There is undoubtedly something that saves Phlox from sounding like just another Canterbury-style jazz-rock outfit. And yet, there is no other way to describe the band's music. Take the best instrumental elements of the music of Hatfield and the North, mix them with the improvisational qualities of post-Wyatt era Soft Machine and soft, mellow smoothness of National Health's music. The dish that is already tasty is seasoned with straight-up jazz-rock influences of Nucleus and Mahavishnu Orchestra. And voilà , you're being served modern Canterbury sound of the highest order! The music of Phlox is largely improvisation-based, Vali is dripping with lengthy saxophone jams and synthesizer solos. In addition, the band has a great dynamic range. They can go from a delicate, dreamy parts on Fender Rhodes electric piano to heavy, noisy, and wild workouts in a great taste. At times gentle, mellow and calming, at times unsettling, loud, and disturbing - Phlox has got a very wide variety of flavors in store for the listener.

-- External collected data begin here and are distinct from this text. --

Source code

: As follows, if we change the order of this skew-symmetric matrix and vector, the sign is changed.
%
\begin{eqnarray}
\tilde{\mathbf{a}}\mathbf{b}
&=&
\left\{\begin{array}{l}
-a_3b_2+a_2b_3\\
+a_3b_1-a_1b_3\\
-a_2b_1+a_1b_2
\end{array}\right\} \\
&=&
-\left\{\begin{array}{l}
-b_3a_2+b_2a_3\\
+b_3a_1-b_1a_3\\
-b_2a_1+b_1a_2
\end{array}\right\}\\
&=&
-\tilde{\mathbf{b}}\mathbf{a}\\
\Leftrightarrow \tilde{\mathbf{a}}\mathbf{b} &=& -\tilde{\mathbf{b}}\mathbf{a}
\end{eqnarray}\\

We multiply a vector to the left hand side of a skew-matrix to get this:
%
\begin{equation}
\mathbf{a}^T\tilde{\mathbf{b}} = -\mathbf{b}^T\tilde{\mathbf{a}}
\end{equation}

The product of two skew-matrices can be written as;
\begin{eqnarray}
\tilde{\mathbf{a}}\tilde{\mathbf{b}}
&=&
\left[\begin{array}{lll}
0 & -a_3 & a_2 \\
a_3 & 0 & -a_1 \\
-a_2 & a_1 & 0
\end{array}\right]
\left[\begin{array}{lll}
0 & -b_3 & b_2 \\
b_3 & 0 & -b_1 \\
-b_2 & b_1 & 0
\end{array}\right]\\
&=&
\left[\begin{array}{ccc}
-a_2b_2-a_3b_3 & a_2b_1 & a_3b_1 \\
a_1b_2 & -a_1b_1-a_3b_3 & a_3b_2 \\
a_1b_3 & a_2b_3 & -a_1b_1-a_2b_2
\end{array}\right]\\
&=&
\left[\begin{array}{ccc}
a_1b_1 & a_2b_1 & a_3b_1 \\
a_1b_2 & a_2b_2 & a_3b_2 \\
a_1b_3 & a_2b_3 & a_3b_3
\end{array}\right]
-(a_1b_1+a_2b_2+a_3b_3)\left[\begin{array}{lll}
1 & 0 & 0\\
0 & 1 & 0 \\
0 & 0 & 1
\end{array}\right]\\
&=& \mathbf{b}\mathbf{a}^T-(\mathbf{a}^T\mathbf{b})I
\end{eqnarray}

The keyboardist Pearu Helenurm could very well be regarded as the engine of the band, allowing it to go to the Canterbury scene-oriented territories. His virtuosic style shows evident inspiration of keyboardist such as Dave Stewart, Alan Gowen, and Mike Ratledge. His extensive use of electric piano is intermingled with a synthesizer, usually used as a solo instrument. Kalle Klein, a virtuoso saxophonist, handles alto and soprano saxophones with great ease. His playing may remind one of that of John Coltrane and Ornette Coleman, especially on the dissonant, free-form parts. Ravio Prooso with his "thumpy" bass guitar tone provides great grooves for the rest of the band to work on. Madis Zilmer's is characterized by heavy and dynamic rhythms. The band's guitarist, Kristo Roots, rarely finds himself playing rapid Phil Miller-like guitar solos, his guitar most often plays a role of a rhythm instrument, which lays down a theme for the rest of the band to work on. Allan Prooso enriches the group's sound with percussion instruments such as wood blocks or a triangle. All in all, Phlox without a doubt consists of skillful musicians with great amounts of technical know-how.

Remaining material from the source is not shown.